Please return each entry that follows exactly as written, and keep the pictures out.

*Given records:*
□ □ □ □

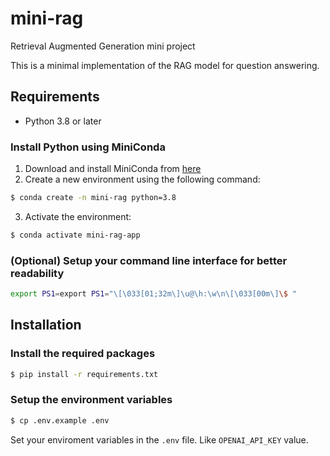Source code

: # mini-rag
Retrieval Augmented Generation mini project

This is a minimal implementation of the RAG model for question answering.

## Requirements

- Python 3.8 or later

### Install Python using MiniConda

1) Download and install MiniConda from [here](https://docs.anaconda.com/free/miniconda/index.html)
2) Create a new environment using the following command:
```bash
$ conda create -n mini-rag python=3.8
```
3) Activate the environment:
```bash
$ conda activate mini-rag-app
```

### (Optional) Setup your command line interface for better readability
```bash
export PS1=export PS1="\[\033[01;32m\]\u@\h:\w\n\[\033[00m\]\$ "
```

## Installation

### Install the required packages

```bash
$ pip install -r requirements.txt
```

### Setup the environment variables

```bash
$ cp .env.example .env
```
Set your enviroment variables in the `.env` file. Like `OPENAI_API_KEY` value.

□ □ □ □

*Response area:*
Source code

: # mini-rag
Retrieval Augmented Generation mini project

This is a minimal implementation of the RAG model for question answering.

## Requirements

- Python 3.8 or later

### Install Python using MiniConda

1) Download and install MiniConda from [here](https://docs.anaconda.com/free/miniconda/index.html)
2) Create a new environment using the following command:
```bash
$ conda create -n mini-rag python=3.8
```
3) Activate the environment:
```bash
$ conda activate mini-rag-app
```

### (Optional) Setup your command line interface for better readability
```bash
export PS1=export PS1="\[\033[01;32m\]\u@\h:\w\n\[\033[00m\]\$ "
```

## Installation

### Install the required packages

```bash
$ pip install -r requirements.txt
```

### Setup the environment variables

```bash
$ cp .env.example .env
```
Set your enviroment variables in the `.env` file. Like `OPENAI_API_KEY` value.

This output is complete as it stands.